[DATA SHOWN Boundary: Start]
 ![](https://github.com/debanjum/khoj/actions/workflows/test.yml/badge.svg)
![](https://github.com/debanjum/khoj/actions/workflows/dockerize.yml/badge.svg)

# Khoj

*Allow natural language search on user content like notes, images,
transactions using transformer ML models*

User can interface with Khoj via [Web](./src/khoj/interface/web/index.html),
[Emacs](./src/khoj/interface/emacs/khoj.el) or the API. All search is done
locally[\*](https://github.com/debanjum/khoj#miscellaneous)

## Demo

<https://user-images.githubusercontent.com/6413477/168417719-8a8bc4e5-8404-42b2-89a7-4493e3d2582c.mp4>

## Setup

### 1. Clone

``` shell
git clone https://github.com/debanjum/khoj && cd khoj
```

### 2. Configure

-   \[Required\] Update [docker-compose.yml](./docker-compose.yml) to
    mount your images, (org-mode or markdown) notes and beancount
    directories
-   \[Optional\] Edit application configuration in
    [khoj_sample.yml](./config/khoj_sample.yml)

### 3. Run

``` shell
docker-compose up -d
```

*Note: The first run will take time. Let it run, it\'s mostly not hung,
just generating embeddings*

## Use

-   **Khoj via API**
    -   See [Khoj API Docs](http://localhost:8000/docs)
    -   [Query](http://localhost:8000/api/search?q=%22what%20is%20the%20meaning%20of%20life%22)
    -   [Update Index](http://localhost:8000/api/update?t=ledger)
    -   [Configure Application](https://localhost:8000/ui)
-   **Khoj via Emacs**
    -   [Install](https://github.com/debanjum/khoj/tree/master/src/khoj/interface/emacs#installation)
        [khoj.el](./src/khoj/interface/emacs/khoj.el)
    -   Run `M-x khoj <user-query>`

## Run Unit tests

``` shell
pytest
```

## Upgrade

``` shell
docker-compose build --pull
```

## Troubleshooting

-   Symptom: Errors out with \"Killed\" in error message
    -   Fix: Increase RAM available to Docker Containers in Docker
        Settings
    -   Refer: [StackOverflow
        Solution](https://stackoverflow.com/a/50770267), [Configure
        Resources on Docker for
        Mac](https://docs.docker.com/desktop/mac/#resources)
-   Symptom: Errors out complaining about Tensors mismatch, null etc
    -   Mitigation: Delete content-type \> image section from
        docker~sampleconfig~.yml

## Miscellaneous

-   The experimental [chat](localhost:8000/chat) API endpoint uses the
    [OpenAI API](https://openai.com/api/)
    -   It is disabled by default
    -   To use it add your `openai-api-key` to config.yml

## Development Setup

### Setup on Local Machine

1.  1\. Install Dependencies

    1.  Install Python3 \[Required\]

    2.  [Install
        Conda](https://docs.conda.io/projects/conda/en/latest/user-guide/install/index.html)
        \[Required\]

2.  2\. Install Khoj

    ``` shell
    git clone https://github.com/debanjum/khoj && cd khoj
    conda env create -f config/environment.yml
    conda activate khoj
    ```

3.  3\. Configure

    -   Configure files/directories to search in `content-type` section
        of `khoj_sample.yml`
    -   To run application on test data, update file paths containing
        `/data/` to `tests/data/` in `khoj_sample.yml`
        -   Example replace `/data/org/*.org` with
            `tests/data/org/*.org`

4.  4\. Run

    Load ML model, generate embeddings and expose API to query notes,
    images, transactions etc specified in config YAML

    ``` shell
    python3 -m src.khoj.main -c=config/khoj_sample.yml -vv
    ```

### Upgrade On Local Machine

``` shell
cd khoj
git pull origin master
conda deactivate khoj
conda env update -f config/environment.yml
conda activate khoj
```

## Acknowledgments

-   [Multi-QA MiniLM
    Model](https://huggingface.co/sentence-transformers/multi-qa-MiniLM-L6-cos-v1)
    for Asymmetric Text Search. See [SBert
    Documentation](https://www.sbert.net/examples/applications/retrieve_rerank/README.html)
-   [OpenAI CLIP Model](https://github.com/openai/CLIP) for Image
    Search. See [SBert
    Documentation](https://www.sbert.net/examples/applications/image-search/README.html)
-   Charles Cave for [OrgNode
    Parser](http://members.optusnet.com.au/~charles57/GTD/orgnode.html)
[DATA SHOWN Boundary: End]
[DATA SHOWN Boundary: Start]
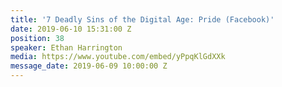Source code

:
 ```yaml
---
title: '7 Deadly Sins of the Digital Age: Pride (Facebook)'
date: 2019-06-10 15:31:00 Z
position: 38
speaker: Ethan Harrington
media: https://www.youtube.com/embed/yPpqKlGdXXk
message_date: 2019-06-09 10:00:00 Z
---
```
[DATA SHOWN Boundary: End]
[DATA SHOWN Boundary: Start]
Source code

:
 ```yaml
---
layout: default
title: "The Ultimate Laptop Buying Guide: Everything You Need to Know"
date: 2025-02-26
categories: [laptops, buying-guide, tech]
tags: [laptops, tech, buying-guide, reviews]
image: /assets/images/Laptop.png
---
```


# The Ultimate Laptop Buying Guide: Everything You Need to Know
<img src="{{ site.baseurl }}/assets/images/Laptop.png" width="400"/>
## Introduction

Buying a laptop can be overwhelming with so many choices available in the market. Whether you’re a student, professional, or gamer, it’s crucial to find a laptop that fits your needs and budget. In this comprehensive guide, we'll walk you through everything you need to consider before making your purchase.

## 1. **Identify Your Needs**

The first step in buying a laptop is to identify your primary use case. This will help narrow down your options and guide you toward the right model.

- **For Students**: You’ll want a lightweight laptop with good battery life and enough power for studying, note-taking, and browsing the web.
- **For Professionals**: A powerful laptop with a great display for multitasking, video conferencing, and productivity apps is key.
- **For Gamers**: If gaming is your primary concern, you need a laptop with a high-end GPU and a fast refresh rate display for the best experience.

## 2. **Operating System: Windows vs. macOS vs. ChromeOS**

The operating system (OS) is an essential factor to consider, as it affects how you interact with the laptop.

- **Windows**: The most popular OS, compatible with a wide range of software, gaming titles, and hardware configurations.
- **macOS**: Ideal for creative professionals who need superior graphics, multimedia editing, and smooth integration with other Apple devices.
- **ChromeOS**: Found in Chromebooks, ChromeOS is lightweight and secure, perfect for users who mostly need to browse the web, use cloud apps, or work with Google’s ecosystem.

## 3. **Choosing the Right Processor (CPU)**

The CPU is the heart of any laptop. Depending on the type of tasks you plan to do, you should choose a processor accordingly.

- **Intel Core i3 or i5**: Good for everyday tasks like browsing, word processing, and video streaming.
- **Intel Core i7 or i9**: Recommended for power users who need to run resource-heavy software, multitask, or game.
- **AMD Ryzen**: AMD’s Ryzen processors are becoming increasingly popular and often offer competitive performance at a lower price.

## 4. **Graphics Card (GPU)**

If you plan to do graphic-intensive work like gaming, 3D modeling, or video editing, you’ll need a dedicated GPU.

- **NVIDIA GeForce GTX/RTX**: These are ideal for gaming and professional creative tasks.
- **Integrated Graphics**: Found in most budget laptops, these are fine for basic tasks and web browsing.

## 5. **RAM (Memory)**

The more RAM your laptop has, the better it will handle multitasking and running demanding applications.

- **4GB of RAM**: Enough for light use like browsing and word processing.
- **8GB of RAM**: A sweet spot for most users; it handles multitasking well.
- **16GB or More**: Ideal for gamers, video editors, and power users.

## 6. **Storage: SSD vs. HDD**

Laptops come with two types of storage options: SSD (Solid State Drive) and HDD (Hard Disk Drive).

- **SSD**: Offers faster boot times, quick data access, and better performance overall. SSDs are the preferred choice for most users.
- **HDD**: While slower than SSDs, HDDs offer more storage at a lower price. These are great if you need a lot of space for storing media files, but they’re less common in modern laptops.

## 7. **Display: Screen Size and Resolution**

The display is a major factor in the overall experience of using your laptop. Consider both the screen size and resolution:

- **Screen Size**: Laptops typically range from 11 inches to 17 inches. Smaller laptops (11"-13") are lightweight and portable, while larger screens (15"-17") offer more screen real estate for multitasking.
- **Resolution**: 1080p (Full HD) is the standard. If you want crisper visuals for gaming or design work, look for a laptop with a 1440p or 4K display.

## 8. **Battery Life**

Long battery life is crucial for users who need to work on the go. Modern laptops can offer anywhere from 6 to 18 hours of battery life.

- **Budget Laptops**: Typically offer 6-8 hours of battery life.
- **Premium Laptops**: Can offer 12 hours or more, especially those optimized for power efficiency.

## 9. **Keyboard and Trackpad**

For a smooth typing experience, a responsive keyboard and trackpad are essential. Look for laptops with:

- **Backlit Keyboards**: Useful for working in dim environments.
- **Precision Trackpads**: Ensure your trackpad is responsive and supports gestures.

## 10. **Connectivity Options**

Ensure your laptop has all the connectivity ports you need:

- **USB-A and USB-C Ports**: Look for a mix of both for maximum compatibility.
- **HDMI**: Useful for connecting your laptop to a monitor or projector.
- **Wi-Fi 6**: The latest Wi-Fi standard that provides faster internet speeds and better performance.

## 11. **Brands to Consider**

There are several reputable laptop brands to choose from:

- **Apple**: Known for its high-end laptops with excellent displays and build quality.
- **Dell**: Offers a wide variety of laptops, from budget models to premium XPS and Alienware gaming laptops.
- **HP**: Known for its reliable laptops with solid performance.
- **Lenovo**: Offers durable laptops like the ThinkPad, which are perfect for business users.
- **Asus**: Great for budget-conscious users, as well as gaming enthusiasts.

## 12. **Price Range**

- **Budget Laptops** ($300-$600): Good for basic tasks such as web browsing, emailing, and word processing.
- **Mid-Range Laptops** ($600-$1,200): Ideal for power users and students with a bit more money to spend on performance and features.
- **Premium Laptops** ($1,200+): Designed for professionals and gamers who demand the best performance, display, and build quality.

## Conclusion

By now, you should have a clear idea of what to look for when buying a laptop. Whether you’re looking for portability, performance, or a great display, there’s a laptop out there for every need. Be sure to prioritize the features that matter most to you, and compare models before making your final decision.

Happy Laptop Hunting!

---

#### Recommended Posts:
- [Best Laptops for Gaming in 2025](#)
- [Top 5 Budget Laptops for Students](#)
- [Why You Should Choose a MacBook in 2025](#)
[DATA SHOWN Boundary: End]
• ABOUT THIS TASK
Filter the entries down to the lines that hold "Documentation". Copy those lines.

• ANSWER TO THIS EXERCISE
    Documentation](https://www.sbert.net/examples/applications/retrieve_rerank/README.html)
    Documentation](https://www.sbert.net/examples/applications/image-search/README.html)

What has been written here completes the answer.